Although neutrinos were discovered more than 60 years ago, they are the most mysterious particles in the Standard Model (SM). While the present data collected at the neutrino experiments can explain several neutrino properties, there are still at least several unanswered fundamental questions in the neutrino sector that need to be clarified. For instance, how many neutrino species do we have? Why are neutrinos so light? Is neutrino its own antiparticle?

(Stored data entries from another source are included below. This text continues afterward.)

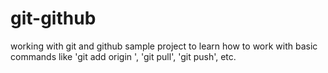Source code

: # git-github
working with git and github 
sample project to learn how to work with basic commands like 'git add origin <link>', 'git pull', 'git push', etc. 
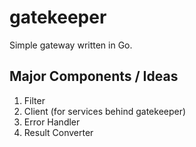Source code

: # gatekeeper

Simple gateway written in Go.

## Major Components / Ideas

1. Filter
2. Client (for services behind gatekeeper)
3. Error Handler
4. Result Converter
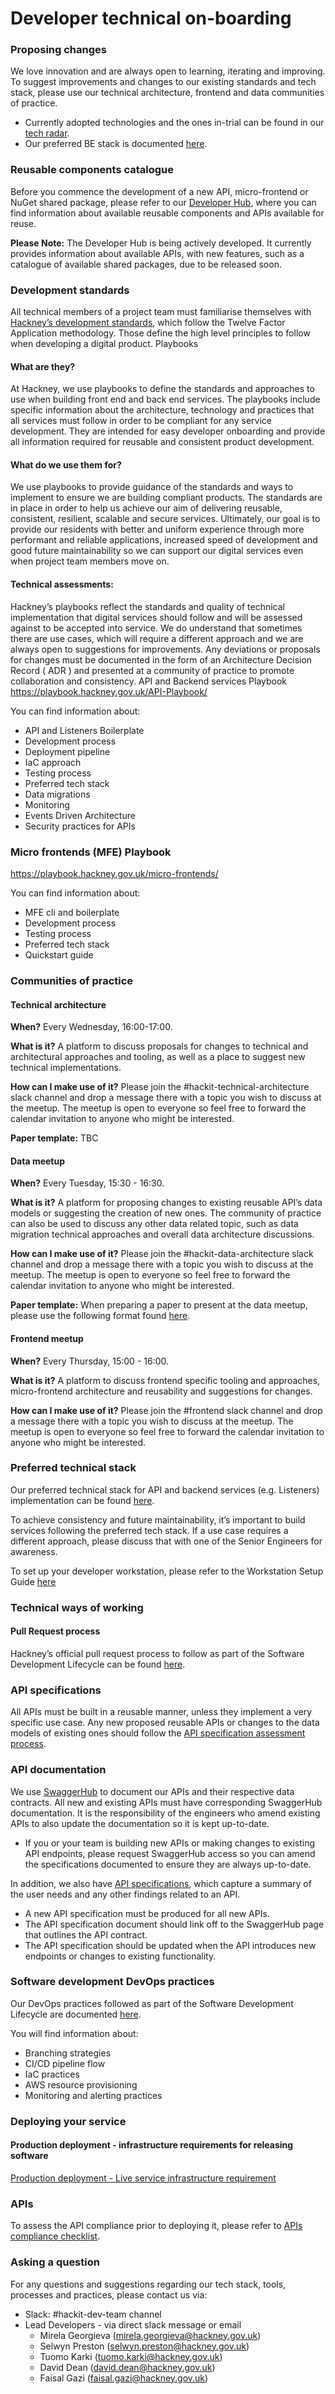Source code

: # Developer technical on-boarding

### Proposing changes
We love innovation and are always open to learning, iterating and improving. To suggest improvements and changes to our existing standards and tech stack, please use our technical architecture, frontend and data communities of practice.
- Currently adopted technologies and the ones in-trial can be found in our [tech radar](https://playbook.hackney.gov.uk/tech-radar).
- Our preferred BE stack is documented [here](https://playbook.hackney.gov.uk/API-Playbook/preferred_tech_stack/).

### Reusable components catalogue
Before you commence the development of a new API, micro-frontend or NuGet shared package, please refer to our [Developer Hub](https://developer-api.hackney.gov.uk/), where you can find information about available reusable components and APIs available for reuse.

**Please Note:** The Developer Hub is being actively developed. It currently provides information about available APIs, with new features, such as a catalogue of available shared packages, due to be released soon.

### Development standards
All technical members of a project team must familiarise themselves with [Hackney’s development standards](https://playbook.hackney.gov.uk/ways-of-working/), which follow the Twelve Factor Application methodology. Those define the high level principles to follow when developing a digital product.
Playbooks

#### What are they?

At Hackney, we use playbooks to define the standards and approaches to use when building front end and back end services. The playbooks include specific information about the architecture, technology and practices that all services must follow in order to be compliant for any service development. They are intended for easy developer onboarding and provide all information required for reusable and consistent product development.

#### What do we use them for?

We use playbooks to provide guidance of the standards and ways to implement to ensure we are building compliant products. The standards are in place in order to help us achieve our aim of delivering reusable, consistent, resilient, scalable and secure services. Ultimately, our goal is to provide our residents with better and uniform experience through more performant and reliable applications, increased speed of development and good future maintainability so we can support our digital services even when project team members move on.

#### Technical assessments:

Hackney’s playbooks reflect the standards and quality of technical implementation that digital services should follow and will be assessed against to be accepted into service. We do understand that sometimes there are use cases, which will require a different approach and we are always open to suggestions for improvements. Any deviations or proposals for changes must be documented in the form of an Architecture Decision Record ( ADR ) and presented at a community of practice to promote collaboration and consistency.
API and Backend services Playbook
https://playbook.hackney.gov.uk/API-Playbook/

You can find information about:
- API and Listeners Boilerplate
- Development process
- Deployment pipeline
- IaC approach
- Testing process
- Preferred tech stack
- Data migrations
- Monitoring
- Events Driven Architecture
- Security practices for APIs

### Micro frontends (MFE) Playbook
https://playbook.hackney.gov.uk/micro-frontends/

You can find information about:
- MFE cli and boilerplate
- Development process
- Testing process
- Preferred tech stack
- Quickstart guide

### Communities of practice

#### Technical architecture

**When?** Every Wednesday, 16:00-17:00.

**What is it?** A platform to discuss proposals for changes to technical and architectural approaches and tooling, as well as a place to suggest new technical implementations.

**How can I make use of it?** Please join the #hackit-technical-architecture slack channel and drop a message there with a topic you wish to discuss at the meetup. The meetup is open to everyone so feel free to forward the calendar invitation to anyone who might be interested.

**Paper template:** TBC

#### Data meetup

**When?** Every Tuesday, 15:30 - 16:30.

**What is it?** A platform for proposing changes to existing reusable API’s data models or suggesting the creation of new ones. The community of practice can also be used to discuss any other data related topic, such as data migration technical approaches and overall data architecture discussions.

**How can I make use of it?** Please join the #hackit-data-architecture slack channel and drop a message there with a topic you wish to discuss at the meetup. The meetup is open to everyone so feel free to forward the calendar invitation to anyone who might be interested.

**Paper template:** When preparing a paper to present at the data meetup, please use the following format found [here](https://docs.google.com/document/d/1aIf6K7_ipH7QPtzzBFfSRBhoV98vPVKL5CaKWpLBrs8/edit?usp=sharing).


#### Frontend meetup

**When?** Every Thursday, 15:00 - 16:00.

**What is it?** A platform to discuss frontend specific tooling and approaches, micro-frontend architecture and reusability and suggestions for changes.

**How can I make use of it?** Please join the #frontend slack channel and drop a message there with a topic you wish to discuss at the meetup. The meetup is open to everyone so feel free to forward the calendar invitation to anyone who might be interested.

### Preferred technical stack
Our preferred technical stack for API and backend services (e.g. Listeners) implementation can be found [here](https://playbook.hackney.gov.uk/API-Playbook/preferred_tech_stack/).

To achieve consistency and future maintainability, it’s important to build services following the preferred tech stack. If a use case requires a different approach, please discuss that with one of the Senior Engineers for awareness.

To set up your developer workstation, please refer to the Workstation Setup Guide [here](https://docs.google.com/document/d/1PaID4hmDJPzW2onOaKytVL3qrTB_HyYW3_EWyRmWC48/edit?usp=sharing)

### Technical ways of working

#### Pull Request process
Hackney’s official pull request process to follow as part of the Software Development Lifecycle can be found [here](https://playbook.hackney.gov.uk/ways-of-working/).

### API specifications
All APIs must be built in a reusable manner, unless they implement a very specific use case. Any new proposed reusable APIs or changes to the data models of existing ones should follow the [API specification assessment process](https://playbook.hackney.gov.uk/api-specifications/assessment_process).


### API documentation
We use [SwaggerHub](https://app.swaggerhub.com/organizations/Hackney) to document our APIs and their respective data contracts. All new and existing APIs must have corresponding SwaggerHub documentation. It is the responsibility of the engineers who amend existing APIs to also update the documentation so it is kept up-to-date.
- If you or your team is building new APIs or making changes to existing API endpoints, please request SwaggerHub access so you can amend the specifications documented to ensure they are always up-to-date.

In addition, we also have [API specifications](https://playbook.hackney.gov.uk/api-specifications/), which capture a summary of the user needs and any other findings related to an API.
- A new API specification must be produced for all new APIs.
- The API specification document should link off to the SwaggerHub page that outlines the API contract.
- The API specification should be updated when the API introduces new endpoints or changes to existing functionality.

### Software development DevOps practices
Our DevOps practices followed as part of the Software Development Lifecycle are documented [here](https://playbook.hackney.gov.uk/API-Playbook/deployment_pipeline/).

You will find information about:
- Branching strategies
- CI/CD pipeline flow
- IaC practices
- AWS resource provisioning
- Monitoring and alerting practices

### Deploying your service
#### Production deployment - infrastructure requirements for releasing software
[Production deployment - Live service infrastructure requirement](https://docs.google.com/document/d/1UrT6u4j8AlyPf-aD_E4c30uH27MJgIJoVxYR9kKGzFw/edit)

### APIs
To assess the API compliance prior to deploying it, please refer to [APIs compliance checklist](./api_compliance.md).

### Asking a question
For any questions and suggestions regarding our tech stack, tools, processes and practices, please contact us via:

- Slack: #hackit-dev-team channel
- Lead Developers - via direct slack message or email
    - Mirela Georgieva (mirela.georgieva@hackney.gov.uk)
    - Selwyn Preston (selwyn.preston@hackney.gov.uk)
    - Tuomo Karki (tuomo.karki@hackney.gov.uk)
    - David Dean (david.dean@hackney.gov.uk)
    - Faisal Gazi (faisal.gazi@hackney.gov.uk)

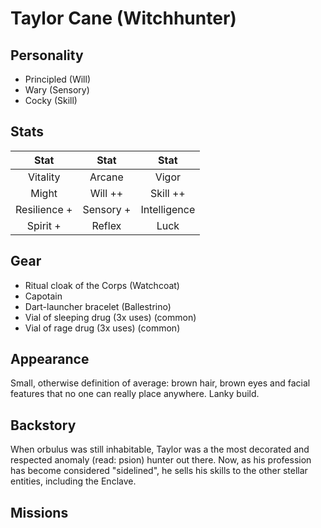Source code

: # Taylor Cane (Witchhunter)

## Personality

- Principled (Will)
- Wary (Sensory)
- Cocky (Skill)

## Stats


|     Stat      |  Stat   |     Stat          |
| :-----------: | :-----: | :----------:      |
|  Vitality   | Arcane   |    Vigor         |
|     Might  |  Will  ++  |   Skill ++         |
| Resilience +  | Sensory + | Intelligence    |
| Spirit +  | Reflex     |     Luck          |


 ## Gear

 - Ritual cloak of the Corps (Watchcoat)
 - Capotain
 - Dart-launcher bracelet (Ballestrino)
 - Vial of sleeping drug (3x uses) (common)
 - Vial of rage drug (3x uses) (common)

## Appearance

Small, otherwise definition of average: brown hair, brown eyes and facial features that no one can really place anywhere.
Lanky build.

## Backstory

When orbulus was still inhabitable, Taylor was a the most decorated and respected anomaly (read: psion) hunter out there.
Now, as his profession has become considered "sidelined", he sells his skills to the other stellar entities, including the Enclave.

## Missions
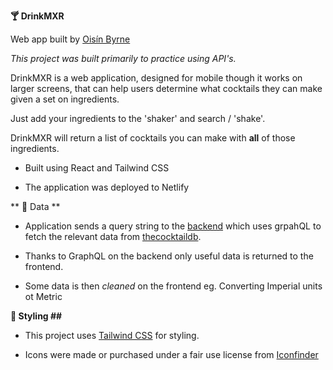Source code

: **:cocktail: DrinkMXR**

Web app built by [Oisín Byrne](https://www.oisinbyrne.me/)

*This project was built primarily to practice using API's.*

DrinkMXR is a web application, designed for mobile though it works on larger screens, that can help users determine what cocktails they can make given a set on ingredients.

Just add your ingredients to the 'shaker' and search / 'shake'.

DrinkMXR will return a list of cocktails you can make with **all** of those ingredients.


- Built using React and Tailwind CSS

- The application was deployed to Netlify


** :file_folder: Data **

- Application sends a query string to the [backend](https://github.com/StudiousVanilla/api_practice_backend) which uses grpahQL to fetch the relevant data from [thecocktaildb](https://www.thecocktaildb.com/api.php).

- Thanks to GraphQL on the backend only useful data is returned to the frontend.

- Some data is then *cleaned* on the frontend eg. Converting Imperial units ot Metric

**:art: Styling ##**

- This project uses [Tailwind CSS](https://tailwindcss.com/) for styling.

- Icons were made or purchased under a fair use license from [Iconfinder](https://www.iconfinder.com/)
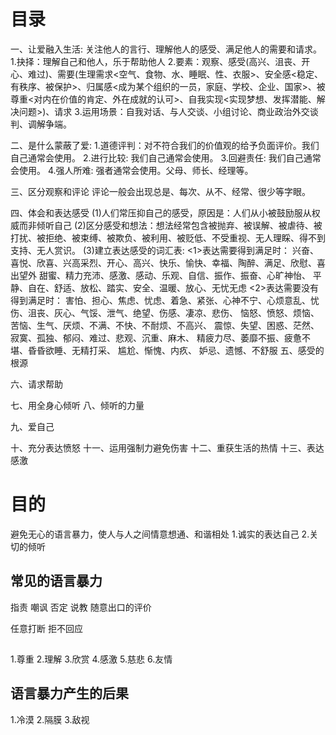 # 目录
一、让爱融入生活: 关注他人的言行、理解他人的感受、满足他人的需要和请求。
1.抉择：理解自己和他人，乐于帮助他人
2.要素：观察、感受(高兴、沮丧、开心、难过)、需要(生理需求<空气、食物、水、睡眠、性、衣服>、安全感<稳定、有秩序、被保护>、归属感<成为某个组织的一员，家庭、学校、企业、国家>、被尊重<对内在价值的肯定、外在成就的认可>、自我实现<实现梦想、发挥潜能、解决问题>)、请求
3.运用场景：自我对话、与人交谈、小组讨论、商业政治外交谈判、调解争端。

二、是什么蒙蔽了爱: 
1.道德评判：对不符合我们的价值观的给予负面评价。我们自己通常会使用。
2.进行比较: 我们自己通常会使用。
3.回避责任: 我们自己通常会使用。
4.强人所难: 强者通常会使用。父母、师长、经理等。

三、区分观察和评论
  评论一般会出现总是、每次、从不、经常、很少等字眼。

四、体会和表达感受
  (1)人们常压抑自己的感受，原因是：人们从小被鼓励服从权威而非倾听自己
  (2)区分感受和想法：想法经常包含被抛弃、被误解、被虐待、被打扰、被拒绝、被束缚、被欺负、被利用、被贬低、不受重视、无人理睬、得不到支持、无人赏识。
  (3)建立表达感受的词汇表: 
    <1>表达需要得到满足时：
      兴奋、喜悦、欣喜、兴高采烈、开心、高兴、快乐、愉快、幸福、陶醉、满足、欣慰、喜出望外
      甜蜜、精力充沛、感激、感动、乐观、自信、振作、振奋、心旷神怡、
      平静、自在、舒适、放松、踏实、安全、温暖、放心、无忧无虑
    <2>表达需要没有得到满足时：
       害怕、担心、焦虑、忧虑、着急、紧张、心神不宁、心烦意乱、忧伤、沮丧、灰心、气馁、泄气、绝望、伤感、凄凉、悲伤、
       恼怒、愤怒、烦恼、苦恼、生气、厌烦、不满、不快、不耐烦、不高兴、
       震惊、失望、困惑、茫然、
       寂寞、孤独、郁闷、难过、悲观、沉重、麻木、
       精疲力尽、萎靡不振、疲惫不堪、昏昏欲睡、无精打采、
       尴尬、惭愧、内疚、
       妒忌、遗憾、不舒服
五、感受的根源

六、请求帮助

七、用全身心倾听
八、倾听的力量

九、爱自己

十、充分表达愤怒
十一、运用强制力避免伤害
十二、重获生活的热情
十三、表达感激

# 目的
  避免无心的语言暴力，使人与人之间情意想通、和谐相处
  1.诚实的表达自己
  2.关切的倾听
  
## 常见的语言暴力
指责
嘲讽
否定
说教
随意出口的评价

任意打断
拒不回应

## 
1.尊重
2.理解
3.欣赏
4.感激
5.慈悲
6.友情

## 语言暴力产生的后果
1.冷漠
2.隔膜
3.敌视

To further explore the neutrino sector and answer some of these questions, several long baseline neutrino experiments are planned and under development, including the Deep Underground Neutrino Experiment (DUNE) in the United States [1] and the HyperKamiokande (Hyper-K) detector in Japan [2]. Given the intense neutrino beam, the massive far detector, and the envisaged scale and capabilities of the near detector, DUNE and Hyper-K, both billion-euro experiments, will certainly offer a rich physics program. The main goal of these experiments is to precisely measure the parameters governing neutrino oscillations, namely the mixing angles and the CP-violating phase, and determine the neutrino mass ordering.

DUNE will consist of two detectors: a near detector at approximately 500 meters and a far detector at 1300 kilometers from the neutrino beam source at Fermi National Accelerator Laboratory in Batavia, Illinois. The novel neutrino detector technology that this experiment will utilize is currently being tested at CERN in the ProtoDUNE project [3]. Neutrinos at DUNE will be produced in the decays of secondary particles emerging from the collisions of 120 GeV protons on a graphite target as part of the Long Baseline Neutrino Facility (LBNF).

The proton collisions on target will not only yield neutrinos but, in addition, high intensity photon fluxes will be produced. While, at first sight, such photons may seem redundant, the authors of [4] have recently shown that they can be applied to successfully test some other unknowns in high-energy physics, orthogonal to the ones related with neutrinos. In particular, these photons can produce axion-like particles (ALPs).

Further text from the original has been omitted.